It was odd to read the article by Andrew Ross Sorkin today in the WSJ. In it he talks about how all the major investment banks “missed the red flags” around Groupon as the company selected bankers for their planned IPO. He mentioned the balance sheet, the sales model and the fact that insiders already cashed out. Much of this was already discussed and written about when the filing came out and subsequent events made the story even more distressing.
Investment banking is purely about transactions
Mr. Sorkin is an experienced journalist and the WSJ certainly should know their way around Wall Street. What’s going on? Investment banks are hired to support a transaction. It’s true they sometimes call their services “advisory” when it comes to M&A but they only get paid when transactions happen and their fee is based on the size of the deal. It’s not hard to imagine what their motivations and priorities are. They get paid the same for good deals and bad deals.
Of course banks care about their brand and prestige. Goldman has standards. However those standards are driven by the market rather than from within. In other words if the market will accept it and thinks it’s good, Goldman is happy to get the print and take the fee.
All this is especially true during the “bake-off” portion of the IPO process. At this stage a company like Groupon invites all the banks to come and do a dog and pony show with the senior management team to prove how valuable they would be as an underwriter. They are not in evaluation mode, they are in selling mode.

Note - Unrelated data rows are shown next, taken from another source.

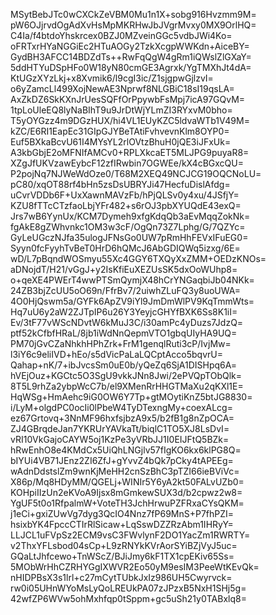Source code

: MSytBebJTc0wCXCkZeVBM0Mu1n1X+sobg916Hvzmm9M=
pW6OJjrvdOgAdXvHsMpMKRHwJbJVgrMvxy0MX9OrlHQ=
C4Ia/f4btdoYhskrcex0BZJ0MZveinGGc5vdbJWi4Ko=
oFRTxrHYaNGGiEc2HTuAOGy2TzkXcgpWWKdn+AiceBY=
GydBH3AFCC14BDZdTs++RwFqQgW4gRm1iQWslZlGXaY=
5ddHTYuDSpHFo0W18yN80cmGE3Agrxk/YgTMXhJt4dA=
KtUGzXYzLkj+x8Xvmik6/l9cgI3ic/Z1sjgpwGjlzvI=
o6yZamcLl499XojNewAE3Nprwf8NLGBiC18sI19qsLA=
AxZkDZ6SkKXnJrUesSQFfOrPpywbFsMpj7icA97GQvM=
1tpLoUleEQ8lyNaBIhT9u9JrDtWjYLmZI3RYxvM0bho=
T5yOYGzz4m9DGzHUX/hi4VL1EUyKZC5ldvaWTb1V49M=
kZC/E6RI1EapEc31GIpGJYBeTAtiFvhvevnKlm8OYP0=
Euf5BXkaBcvU61I4MYsYL2rlOVtzBhuH0jQE3iJFxUk=
A3kbGbjE2oMFNIfAMCv0+RPLXkcaET5MLJPG9puyaR8=
XZgJfUKVzawEybcF12zfIRwbin7OGWEe/kX4cBGxcQU=
P2pojNq7NJWeWdOze0/T68M2XEQ49NCJCG19OQCNoLU=
pC80/xqOT88rf4bHn5zsDsUBRYJi47HecfuDislAfdg=
uCvrVDDb6F+UxXawnMAVzFb/hPjQLSv0y4xu/4JSfjY=
KZU8fTTcCTzfaoLbjYFr482+s6rOJ3pbXYUQdE43exQ=
Jrs7wB6YynUx/KCM7Dymeh9xfgKdqQb3aEvMqqZokNk=
fgAkE8gZWhvnkc1OM3w3cF/OgQn73Z7Lphg/G/7QZYc=
GyLeUGczNJfa35ulogJFNsGo0UW7pRmHhFEVxIFuEG0=
Syyn0fcFyyhTvBeT0HrD6hQMcJ6AbGDIQWq5izxg/6E=
wD/L7pBqndWOSmyu55Xc4GGY6TXQyXxZMM+OEDzKNOs=
aDNojdT/H21/vGgJ+y2IsKfiEuXEZUsSK5dxOoWUhp8=
o+qeXE4PWErT4wwPTSmQymjX48hCrYNGaqbiJb04NKk=
24ZB3bjZcUU5oO69n/FfrBv7/2uiwhZLuFQ3y8uoUWA=
4O0HjQswm5a/GYFk6ApZV9iYl9JmDmWlPV9KqTmmWts=
Hq7uU6y2aW2ZJTpIP6u26Y3YeyjcGHYfBXK6Ss8K1iI=
Ev/3tF77vWScNDvtW6kMuJ3C/i30amPc4yDuzs7JdzQ=
ptf52kCfbfHRaL/8jb1iWdNnQepmVTO1gbqUIyHA9UQ=
PM70jGvCZaNhkhHPhZrk+FrM1genqlRuti3cP/IvjMw=
l3iY6c9eliIVD+hEo/s5dVicPaLaLQCptAcco5bqvrU=
Qahap+nK/7+ibJvcsSm0uE0b/yQeZq6SjA1DISHpq6A=
hVEjOuz+KGCtc5O3SgU9vkkJNn8Jwi/2ePVQpTObQlk=
8T5L9rhZa2ybpWcC7b/el9XMenRrHHGTMaXu2qKXl1E=
HqWSg+HmAehc9iG0OW6Y7Tp+gtMOytiKnZ5btJG8830=
i/LyM+olgdPC0ocIi0lPbeW4TyDTexngMy+coexALcg=
ez67Grtovq+3NnMF96hxfsjbzA9x5/b2fB1g8nZpOCA=
ZJ4GBrqdeJan7YKRUrYAVkaTt/biqlC1TO5XJ8LsDvI=
vRI10VkGajoCAYW5oj1KzPe3yVRbJJ1I0EIJFtQ5BZk=
hRwEnhO8e4KMdCx5UiQhLNGjlv57fIgKO6kx6klPG8Q=
bIYUi4VB71JEnz2ZI6ZfJ+gYvvZ4bQk7pCky4tAPEEg=
wAdnDdstslZm9wnKjMeHH2cnSzBhC3pTZI66ieBViVc=
X86p/Mq8HDyMM/QGELj+WINIr5Y6yA2kt50FALvUZb0=
KOHpiIIzUn2eKVoA9Ijsx8mGmkewSUX3d/b2cpwz2w8=
YgUF5t0o1RfpalmW+VoteTH3JchHrwuPZFRxaCYsQKM=
j1eCi+gxiZUwVg7dyg3QcIO4Nnz7fP69MnS+P7fhPZI=
hsixbYK4FpccCTIrRlSicaw+LqSswDZZRzAbm1IHRyY=
LLJCL1uFVpSz2ECM9vsC3FWvlynF2DO1YacZm1RWRTY=
v2ThxYFLsbod04sCp+L9zRNYkKVrAorSYiBZjVyJ5uc=
GQaLtJhfcewo+TnWScZ/BJiJmy6kF1TX1cpEKiv65Ss=
5MObWrHhCZRHYGgIXWVR2Eo50yM9esIM3PeeWtKEvQk=
nHIDPBsX3s1lrl+c27mCytTUbkJxIz986UH5Cwyrvck=
rw0i05UHnWYoMsLyQoLREUkPA07zJPzxB5NxH1SHj5g=
42wfZP6WVw5ohMxhfqp0tSppm+gc5uSh21y0TABxlq8=
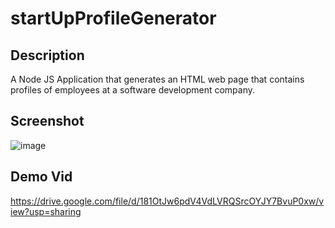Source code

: # startUpProfileGenerator

## Description

A Node JS Application that generates an HTML web page that contains profiles of employees at a software development company. 

## Screenshot

![image](https://user-images.githubusercontent.com/112663656/203467035-3bf02d4c-4b83-41cc-a032-6c7a7bad9061.png)


## Demo Vid

https://drive.google.com/file/d/181OtJw6pdV4VdLVRQSrcOYJY7BvuP0xw/view?usp=sharing
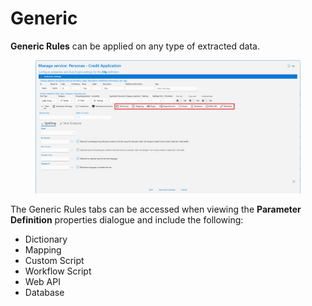 # Generic

**Generic Rules** can be applied on any type of extracted data.

<figure><img src="../../.gitbook/assets/image (134).png" alt=""><figcaption></figcaption></figure>

The Generic Rules tabs can be accessed when viewing the **Parameter Definition** properties dialogue and include the following:

* Dictionary
* Mapping
* Custom Script
* Workflow Script
* Web API
* Database
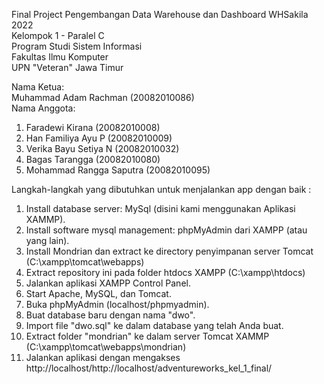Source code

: Final Project Pengembangan Data Warehouse dan Dashboard WHSakila 2022 <br>
Kelompok 1 - Paralel C <br>
Program Studi Sistem Informasi <br>
Fakultas Ilmu Komputer <br>
UPN "Veteran" Jawa Timur <br>

Nama Ketua: <br>
Muhammad Adam Rachman (20082010086) <br>
Nama Anggota: <br>
1. Faradewi Kirana (20082010008)
2. Han Familiya Ayu P (20082010009)
3. Verika Bayu Setiya N (20082010032)
4. Bagas Tarangga (20082010080)
5. Mohammad Rangga Saputra (20082010095)


Langkah-langkah yang dibutuhkan untuk menjalankan app dengan baik :
1. Install database server: MySql (disini kami menggunakan Aplikasi XAMMP).
2. Install software mysql management: phpMyAdmin dari XAMPP (atau yang lain).
3. Install Mondrian dan extract ke directory penyimpanan server Tomcat (C:\xampp\tomcat\webapps)
3. Extract repository ini pada folder htdocs XAMPP (C:\xampp\htdocs)
4. Jalankan aplikasi XAMPP Control Panel.
5. Start Apache, MySQL, dan Tomcat.
6. Buka phpMyAdmin (localhost/phpmyadmin).
7. Buat database baru dengan nama "dwo".
8. Import file "dwo.sql" ke dalam database yang telah Anda buat.
9. Extract folder "mondrian" ke dalam server Tomcat XAMMP (C:\xampp\tomcat\webapps\mondrian) 
10. Jalankan aplikasi dengan mengakses http://localhost/http://localhost/adventureworks_kel_1_final/
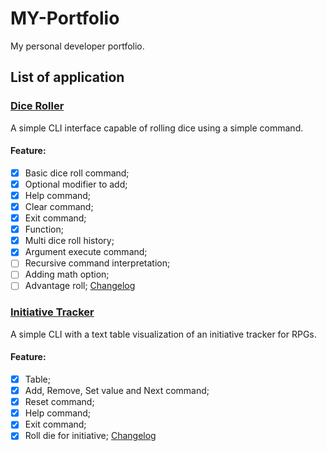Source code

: # MY-Portfolio
My personal developer portfolio.

## List of application
### [Dice Roller](./Dice%20Roller/dice_roller.py)
A simple CLI interface capable of rolling dice using a simple command.

#### Feature:
- [X] Basic dice roll command;
- [X] Optional modifier to add;
- [X] Help command;
- [X] Clear command;
- [X] Exit command;
- [X] Function;
- [X] Multi dice roll history;
- [X] Argument execute command;
- [ ] Recursive command interpretation;
- [ ] Adding math option;
- [ ] Advantage roll;
[Changelog](./Dice%20Roller/CHANGELOG.md)

### [Initiative Tracker](./Initiative%20Tracker/initiative_tracker.py)
A simple CLI with a text table visualization of an initiative tracker for RPGs.

#### Feature:
- [X] Table;
- [X] Add, Remove, Set value and Next command;
- [X] Reset command;
- [X] Help command;
- [X] Exit command;
- [X] Roll die for initiative;
[Changelog](./Initiative%20Tracker/CHANGELOG.md)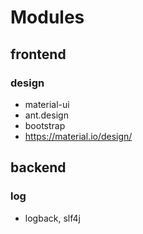 # Modules

## frontend

### design
* material-ui
* ant.design
* bootstrap
* https://material.io/design/

## backend

### log
* logback, slf4j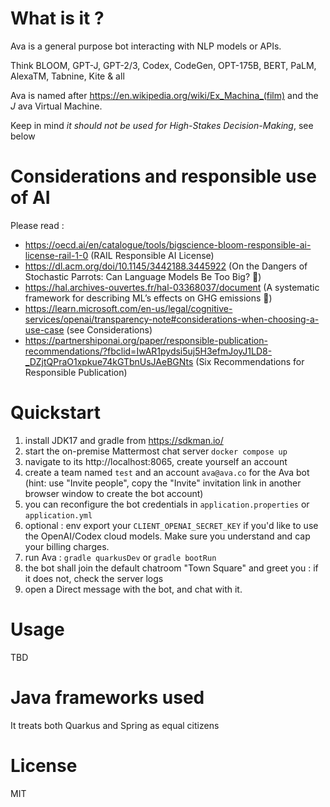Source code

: # What is it ?

Ava is a general purpose bot interacting with NLP models or APIs. 

Think BLOOM, GPT-J, GPT-2/3, Codex, CodeGen, OPT-175B, BERT, PaLM, AlexaTM, Tabnine, Kite & all

Ava is named after https://en.wikipedia.org/wiki/Ex_Machina_(film) and the _J_ ava Virtual Machine.

Keep in mind _it should not be used for High-Stakes Decision-Making_, see below

# Considerations and responsible use of AI

Please read : 

- https://oecd.ai/en/catalogue/tools/bigscience-bloom-responsible-ai-license-rail-1-0 (RAIL Responsible AI License)
- https://dl.acm.org/doi/10.1145/3442188.3445922 (On the Dangers of Stochastic Parrots: Can Language Models Be Too Big? 🦜)
- https://hal.archives-ouvertes.fr/hal-03368037/document (A systematic framework for describing ML’s effects on GHG emissions 🌱)
- https://learn.microsoft.com/en-us/legal/cognitive-services/openai/transparency-note#considerations-when-choosing-a-use-case (see Considerations)
- https://partnershiponai.org/paper/responsible-publication-recommendations/?fbclid=IwAR1pydsi5uj5H3efmJoyJ1LD8-_DZjtQPraO1xpkue74kGTbnUsJAeBGNts (Six Recommendations for Responsible Publication)

# Quickstart

1. install JDK17 and gradle from https://sdkman.io/
2. start the on-premise Mattermost chat server `docker compose up`
3. navigate to its http://localhost:8065, create yourself an account
4. create a team named `test` and an account `ava@ava.co` for the Ava bot (hint: use "Invite people", copy the "Invite" invitation link in another browser window to create the bot account)  
5. you can reconfigure the bot credentials in `application.properties` or `application.yml`
6. optional : env export your `CLIENT_OPENAI_SECRET_KEY` if you'd like to use the OpenAI/Codex cloud models. Make sure you understand and cap your billing charges.
7. run Ava : `gradle quarkusDev` or `gradle bootRun`
8. the bot shall join the default chatroom "Town Square" and greet you : if it does not, check the server logs
9. open a Direct message with the bot, and chat with it.

# Usage

TBD

# Java frameworks used

It treats both Quarkus and Spring as equal citizens

# License

MIT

Much like a courtship the banks are invited by the company to “show how much they love them.” Only one suitor gets to be the lead bank (although in large deals there can be two or three) and the rest settle for placement that earns then a nice fee for which they will do zero work. And I can tell you it is zero. (The research analysts at those firms will eventually have to provide stock coverage (buy, hold or even sell which never happens) but the bankers and the distribution network does nothing if they are not the lead bank.)
A key part of the process is where each banks provides a “valuation estimate” for where the shares should be priced and expect to trade. This is the most absurd part of the process because the banks all try and find the highest number. They do need some justification which typically involves sending associates out looking for “companies that have something in common with this one and trade at or have traded at obscene valuations.” They put these in a sheet and find the metric that will create the highest valuation. Banks don’t spend anytime on how much *they* would pay to buy stock in the company. Thanks to the new regulations separating research from banking they can’t even involve the one person or people at their firm that would have worthwhile analysis.
It doesn’t have to be this way
In the “old day” some investment banks like Morgan Stanley tried to maintain high standards that they demanded companies meet before being willing to underwrite an IPO. As they watched other banks run away with deals in the mid-1990′s they changed their approach and created one of the best known “investment banking research analysts” in Mary Meeker.
Before regulations there were some small firms (like SoundView) that actually aligned the interests of the firm with investors in an IPO stock. For example before agreeing to be part of the deal the research analyst had to support a “strong buy” rating on the company with some caveats around pricing. More importantly the compensation of research analysts were tied to deals but subject to company execution. For example if a company came public and either missed published estimates or lowered guidance the analyst would not be paid on the deal. Pretty simple but it made analysts much more certain about their estimates which investors in the company would be relying upon.
The little research investors had back then was all stripped away with the new regulations put in place to “protect them” from the unscrupulous research analysts at other firms (guys like Henry Blodget and a few others at the “bulge brackets”.) It’s not unusual for regulators to get it wrong since they don’t have a deep understanding of the markets they are tasked to regulate. Today investors have to realize that “buyer beware” is just as valid in IPO stocks as it is in most other transactions. It’s unlikely that regulations or markets will get more investor friendly.
Conclusion
This situation is one of the reasons we cover newly-public and even some emerging private companies. There’s opportunity to help investors make decisions and in some cases to exploit solid investment opportunities in the absence of strong independent coverage. Much of our IPO-focused research comes out over at IPO Candy.
I hope the WSJ and Mr. Sorkin can start writing from their knowledge base which should be much deeper around investment banking and Wall Street than this article suggests.